_AIM OF THE EXERCISE_: Take the data below and copy exactly the lines starting at the one with "정의하는 명세다. 트래픽을" and finishing at the one with "- 이 비유를 조금 더", both included.

_EXERCISE INPUTS_:
== Segment start ==

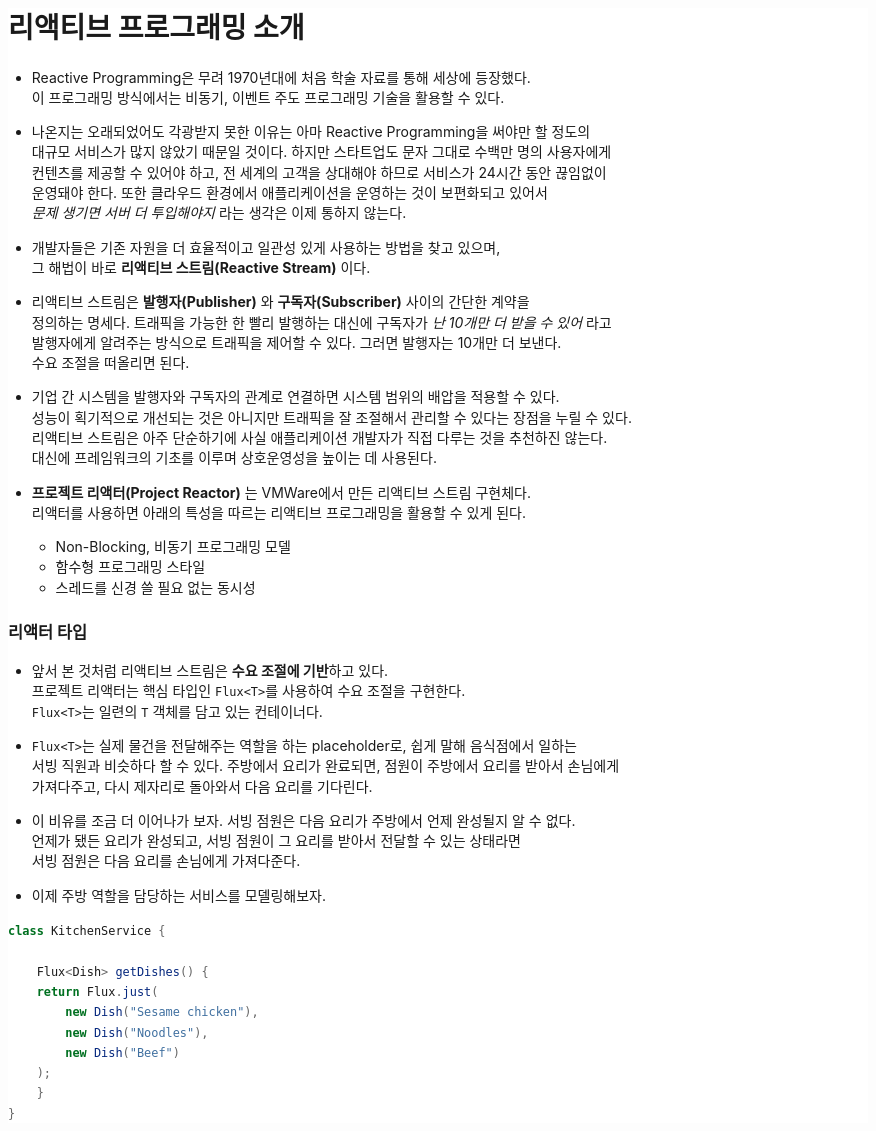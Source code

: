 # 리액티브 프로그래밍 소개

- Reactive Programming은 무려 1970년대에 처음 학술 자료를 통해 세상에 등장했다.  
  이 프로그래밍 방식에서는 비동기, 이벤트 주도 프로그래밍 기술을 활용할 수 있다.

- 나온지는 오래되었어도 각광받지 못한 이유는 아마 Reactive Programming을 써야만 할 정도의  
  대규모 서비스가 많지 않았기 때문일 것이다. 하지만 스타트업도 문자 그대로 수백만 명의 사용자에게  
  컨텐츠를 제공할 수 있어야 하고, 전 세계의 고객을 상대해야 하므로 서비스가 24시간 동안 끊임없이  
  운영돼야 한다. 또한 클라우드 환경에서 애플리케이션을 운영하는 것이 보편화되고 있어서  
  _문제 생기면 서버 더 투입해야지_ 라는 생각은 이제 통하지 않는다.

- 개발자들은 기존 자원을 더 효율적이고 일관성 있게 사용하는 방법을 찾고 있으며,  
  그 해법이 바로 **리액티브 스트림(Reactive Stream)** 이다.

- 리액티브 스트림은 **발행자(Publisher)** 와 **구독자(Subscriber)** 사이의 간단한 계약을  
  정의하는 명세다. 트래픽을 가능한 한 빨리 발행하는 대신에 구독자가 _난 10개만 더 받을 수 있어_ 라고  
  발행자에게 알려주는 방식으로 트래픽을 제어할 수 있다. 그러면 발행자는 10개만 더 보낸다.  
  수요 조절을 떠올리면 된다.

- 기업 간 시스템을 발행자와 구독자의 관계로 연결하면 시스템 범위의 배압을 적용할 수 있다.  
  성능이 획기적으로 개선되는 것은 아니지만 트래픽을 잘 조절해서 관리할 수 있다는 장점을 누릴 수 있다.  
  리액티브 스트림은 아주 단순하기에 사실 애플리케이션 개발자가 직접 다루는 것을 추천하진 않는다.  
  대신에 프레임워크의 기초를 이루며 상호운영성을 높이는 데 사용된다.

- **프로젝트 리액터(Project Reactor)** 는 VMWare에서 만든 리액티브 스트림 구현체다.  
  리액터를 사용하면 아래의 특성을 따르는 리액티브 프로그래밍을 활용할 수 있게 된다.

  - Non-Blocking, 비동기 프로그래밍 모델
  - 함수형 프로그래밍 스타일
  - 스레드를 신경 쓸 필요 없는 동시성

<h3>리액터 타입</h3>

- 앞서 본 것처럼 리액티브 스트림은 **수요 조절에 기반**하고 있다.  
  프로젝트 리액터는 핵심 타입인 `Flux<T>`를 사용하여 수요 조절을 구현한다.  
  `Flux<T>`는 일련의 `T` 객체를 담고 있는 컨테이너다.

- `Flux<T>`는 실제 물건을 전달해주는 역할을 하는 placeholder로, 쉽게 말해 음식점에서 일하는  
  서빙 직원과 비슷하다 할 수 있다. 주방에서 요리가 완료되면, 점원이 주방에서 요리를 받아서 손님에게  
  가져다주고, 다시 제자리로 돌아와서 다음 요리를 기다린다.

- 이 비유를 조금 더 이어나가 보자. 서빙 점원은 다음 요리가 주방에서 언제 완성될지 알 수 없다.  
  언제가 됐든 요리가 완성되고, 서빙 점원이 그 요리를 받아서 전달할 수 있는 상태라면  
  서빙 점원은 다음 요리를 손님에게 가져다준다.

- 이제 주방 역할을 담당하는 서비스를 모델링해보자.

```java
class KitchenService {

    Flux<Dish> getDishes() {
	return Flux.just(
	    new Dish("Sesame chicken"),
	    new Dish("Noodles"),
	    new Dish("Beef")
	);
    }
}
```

== Segment end ==
== Segment start ==

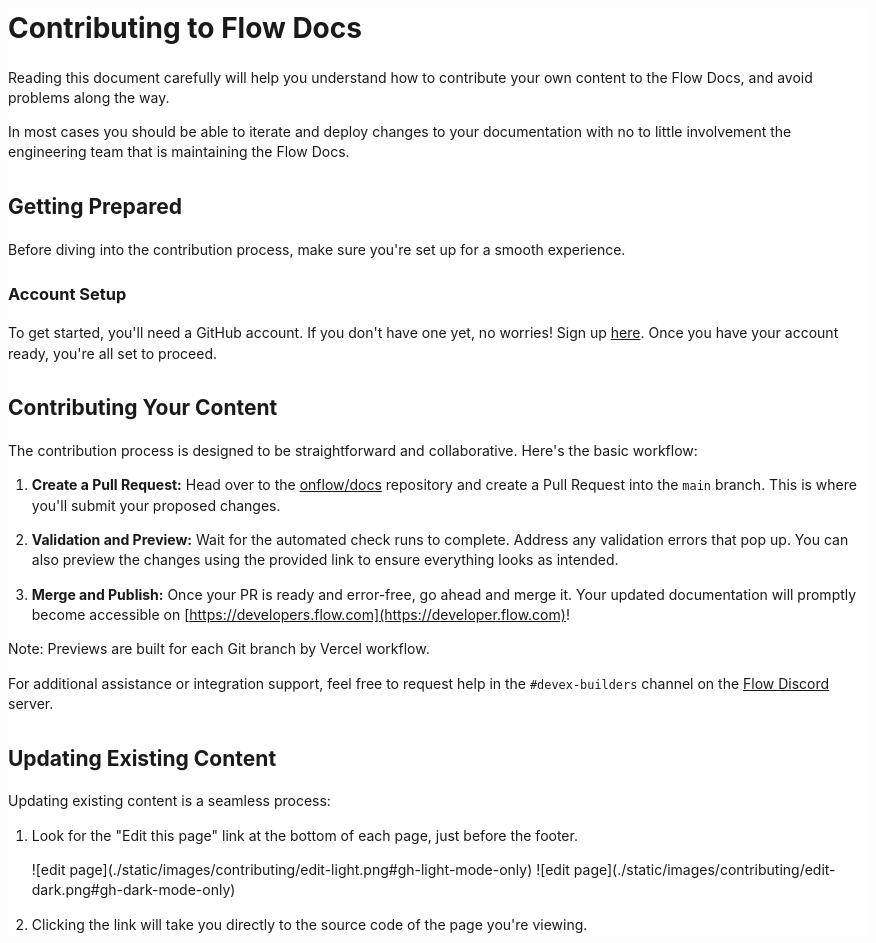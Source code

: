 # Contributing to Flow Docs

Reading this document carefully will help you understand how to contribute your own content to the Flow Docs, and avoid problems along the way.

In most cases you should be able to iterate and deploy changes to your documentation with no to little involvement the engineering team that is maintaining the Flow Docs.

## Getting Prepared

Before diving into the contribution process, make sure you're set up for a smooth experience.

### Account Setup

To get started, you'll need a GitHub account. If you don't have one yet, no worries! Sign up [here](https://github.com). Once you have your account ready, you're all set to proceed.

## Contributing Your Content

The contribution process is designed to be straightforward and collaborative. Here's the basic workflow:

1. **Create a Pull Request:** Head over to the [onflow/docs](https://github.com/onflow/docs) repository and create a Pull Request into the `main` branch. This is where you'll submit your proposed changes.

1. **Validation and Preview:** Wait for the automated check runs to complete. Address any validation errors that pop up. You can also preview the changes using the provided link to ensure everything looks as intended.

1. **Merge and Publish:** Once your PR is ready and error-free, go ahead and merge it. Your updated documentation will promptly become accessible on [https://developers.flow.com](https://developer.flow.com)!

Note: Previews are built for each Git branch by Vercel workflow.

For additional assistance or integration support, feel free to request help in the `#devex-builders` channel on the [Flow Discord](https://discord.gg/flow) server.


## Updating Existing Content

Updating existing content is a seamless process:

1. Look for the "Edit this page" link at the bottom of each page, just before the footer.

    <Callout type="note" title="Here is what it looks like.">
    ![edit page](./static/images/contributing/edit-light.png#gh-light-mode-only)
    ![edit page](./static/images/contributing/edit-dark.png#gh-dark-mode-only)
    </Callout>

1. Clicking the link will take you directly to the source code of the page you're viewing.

== Segment end ==
== Segment start ==

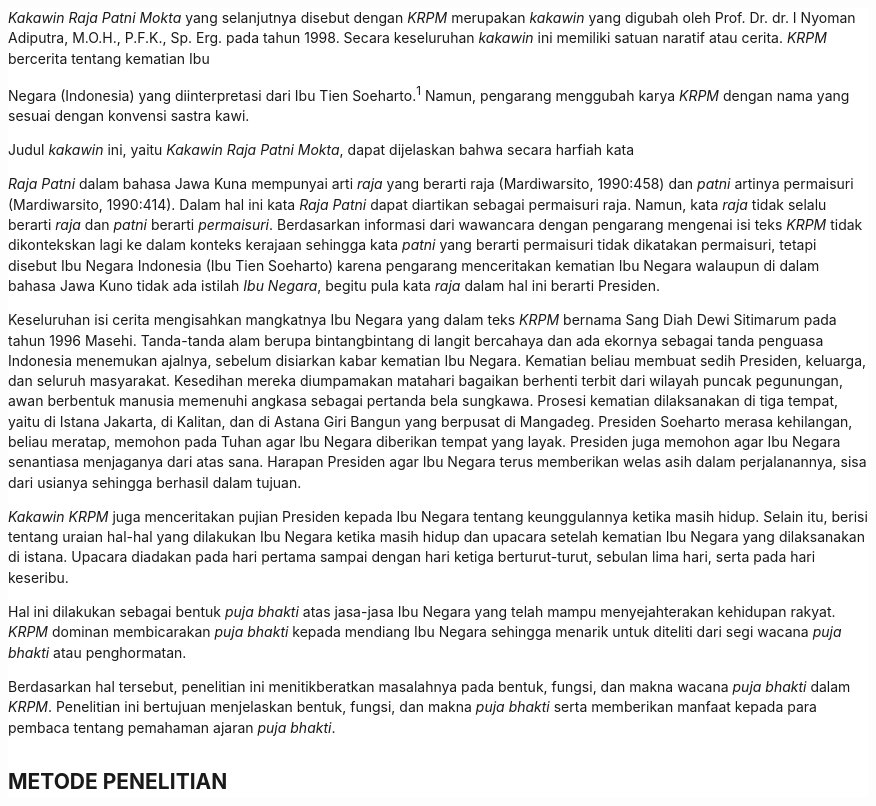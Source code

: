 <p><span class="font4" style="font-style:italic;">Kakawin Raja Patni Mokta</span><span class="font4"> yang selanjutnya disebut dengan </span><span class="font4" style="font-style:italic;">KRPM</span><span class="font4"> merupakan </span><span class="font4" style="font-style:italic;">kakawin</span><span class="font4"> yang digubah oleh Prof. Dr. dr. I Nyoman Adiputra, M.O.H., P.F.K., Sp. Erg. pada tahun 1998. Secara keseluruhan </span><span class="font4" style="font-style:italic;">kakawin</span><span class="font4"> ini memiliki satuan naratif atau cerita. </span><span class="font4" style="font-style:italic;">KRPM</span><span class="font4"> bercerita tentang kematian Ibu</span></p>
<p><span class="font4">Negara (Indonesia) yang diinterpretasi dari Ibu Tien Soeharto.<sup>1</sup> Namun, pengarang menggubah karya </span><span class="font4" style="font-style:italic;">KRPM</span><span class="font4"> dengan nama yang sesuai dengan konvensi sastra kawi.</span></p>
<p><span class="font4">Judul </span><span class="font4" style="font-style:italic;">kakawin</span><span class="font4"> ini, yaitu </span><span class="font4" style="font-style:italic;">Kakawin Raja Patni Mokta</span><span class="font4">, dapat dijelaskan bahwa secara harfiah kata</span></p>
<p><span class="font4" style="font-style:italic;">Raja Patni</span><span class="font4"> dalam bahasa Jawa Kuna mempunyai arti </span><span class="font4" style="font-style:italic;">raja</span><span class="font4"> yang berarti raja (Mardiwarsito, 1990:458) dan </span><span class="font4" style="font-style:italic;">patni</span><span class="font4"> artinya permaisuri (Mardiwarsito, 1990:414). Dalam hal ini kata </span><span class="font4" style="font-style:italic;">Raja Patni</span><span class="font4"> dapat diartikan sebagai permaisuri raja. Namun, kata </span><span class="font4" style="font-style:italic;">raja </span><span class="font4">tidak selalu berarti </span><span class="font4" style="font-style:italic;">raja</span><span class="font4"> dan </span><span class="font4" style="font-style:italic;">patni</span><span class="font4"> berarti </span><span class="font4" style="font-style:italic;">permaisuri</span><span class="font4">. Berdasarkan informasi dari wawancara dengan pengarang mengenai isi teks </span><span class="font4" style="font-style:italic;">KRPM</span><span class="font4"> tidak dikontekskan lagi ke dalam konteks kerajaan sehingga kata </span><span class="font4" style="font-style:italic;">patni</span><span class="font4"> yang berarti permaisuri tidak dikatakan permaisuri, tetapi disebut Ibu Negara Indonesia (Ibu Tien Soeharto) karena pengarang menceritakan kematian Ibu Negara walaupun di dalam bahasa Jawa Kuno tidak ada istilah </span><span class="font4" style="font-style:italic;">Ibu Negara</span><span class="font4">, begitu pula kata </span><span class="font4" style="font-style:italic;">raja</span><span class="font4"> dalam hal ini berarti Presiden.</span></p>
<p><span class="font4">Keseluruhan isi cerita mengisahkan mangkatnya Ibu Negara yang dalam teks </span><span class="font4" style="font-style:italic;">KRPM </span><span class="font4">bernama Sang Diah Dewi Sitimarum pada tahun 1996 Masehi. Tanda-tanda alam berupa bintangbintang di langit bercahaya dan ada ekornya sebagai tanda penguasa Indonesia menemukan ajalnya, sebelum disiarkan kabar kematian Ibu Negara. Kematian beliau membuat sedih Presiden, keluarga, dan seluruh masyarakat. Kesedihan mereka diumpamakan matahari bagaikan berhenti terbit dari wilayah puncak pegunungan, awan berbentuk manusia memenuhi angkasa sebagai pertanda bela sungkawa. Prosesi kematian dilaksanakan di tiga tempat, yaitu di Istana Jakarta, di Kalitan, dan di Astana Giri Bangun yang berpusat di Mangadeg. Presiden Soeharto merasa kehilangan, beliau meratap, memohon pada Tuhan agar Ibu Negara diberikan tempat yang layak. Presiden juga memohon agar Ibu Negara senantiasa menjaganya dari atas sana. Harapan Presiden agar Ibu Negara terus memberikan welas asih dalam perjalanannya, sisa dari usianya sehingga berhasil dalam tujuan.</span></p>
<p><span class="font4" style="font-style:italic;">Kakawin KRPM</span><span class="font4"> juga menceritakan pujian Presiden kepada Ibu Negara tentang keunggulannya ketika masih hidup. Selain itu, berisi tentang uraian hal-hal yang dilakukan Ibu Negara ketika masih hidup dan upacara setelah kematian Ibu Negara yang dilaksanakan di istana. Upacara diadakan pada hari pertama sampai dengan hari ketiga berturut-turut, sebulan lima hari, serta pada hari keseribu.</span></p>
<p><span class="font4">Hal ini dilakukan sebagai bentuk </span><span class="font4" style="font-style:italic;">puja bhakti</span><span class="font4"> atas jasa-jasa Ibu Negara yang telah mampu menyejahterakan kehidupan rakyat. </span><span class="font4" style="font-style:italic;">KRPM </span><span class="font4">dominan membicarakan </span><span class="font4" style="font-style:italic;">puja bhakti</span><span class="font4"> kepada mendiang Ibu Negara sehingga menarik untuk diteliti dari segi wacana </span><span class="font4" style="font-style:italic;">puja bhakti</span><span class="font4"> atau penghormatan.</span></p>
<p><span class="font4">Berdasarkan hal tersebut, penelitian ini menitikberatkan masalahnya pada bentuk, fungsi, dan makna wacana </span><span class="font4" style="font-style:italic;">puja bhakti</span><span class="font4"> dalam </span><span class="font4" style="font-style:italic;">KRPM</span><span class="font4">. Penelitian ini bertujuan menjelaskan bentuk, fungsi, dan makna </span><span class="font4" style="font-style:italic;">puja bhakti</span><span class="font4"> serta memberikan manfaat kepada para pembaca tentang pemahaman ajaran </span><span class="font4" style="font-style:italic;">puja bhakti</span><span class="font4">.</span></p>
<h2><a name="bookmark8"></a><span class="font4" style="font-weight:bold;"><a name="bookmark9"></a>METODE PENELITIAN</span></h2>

== Segment end ==

_SOLUTION BELOW_:
  정의하는 명세다. 트래픽을 가능한 한 빨리 발행하는 대신에 구독자가 _난 10개만 더 받을 수 있어_ 라고  
  발행자에게 알려주는 방식으로 트래픽을 제어할 수 있다. 그러면 발행자는 10개만 더 보낸다.  
  수요 조절을 떠올리면 된다.

- 기업 간 시스템을 발행자와 구독자의 관계로 연결하면 시스템 범위의 배압을 적용할 수 있다.  
  성능이 획기적으로 개선되는 것은 아니지만 트래픽을 잘 조절해서 관리할 수 있다는 장점을 누릴 수 있다.  
  리액티브 스트림은 아주 단순하기에 사실 애플리케이션 개발자가 직접 다루는 것을 추천하진 않는다.  
  대신에 프레임워크의 기초를 이루며 상호운영성을 높이는 데 사용된다.

- **프로젝트 리액터(Project Reactor)** 는 VMWare에서 만든 리액티브 스트림 구현체다.  
  리액터를 사용하면 아래의 특성을 따르는 리액티브 프로그래밍을 활용할 수 있게 된다.

  - Non-Blocking, 비동기 프로그래밍 모델
  - 함수형 프로그래밍 스타일
  - 스레드를 신경 쓸 필요 없는 동시성

<h3>리액터 타입</h3>

- 앞서 본 것처럼 리액티브 스트림은 **수요 조절에 기반**하고 있다.  
  프로젝트 리액터는 핵심 타입인 `Flux<T>`를 사용하여 수요 조절을 구현한다.  
  `Flux<T>`는 일련의 `T` 객체를 담고 있는 컨테이너다.

- `Flux<T>`는 실제 물건을 전달해주는 역할을 하는 placeholder로, 쉽게 말해 음식점에서 일하는  
  서빙 직원과 비슷하다 할 수 있다. 주방에서 요리가 완료되면, 점원이 주방에서 요리를 받아서 손님에게  
  가져다주고, 다시 제자리로 돌아와서 다음 요리를 기다린다.

- 이 비유를 조금 더 이어나가 보자. 서빙 점원은 다음 요리가 주방에서 언제 완성될지 알 수 없다.  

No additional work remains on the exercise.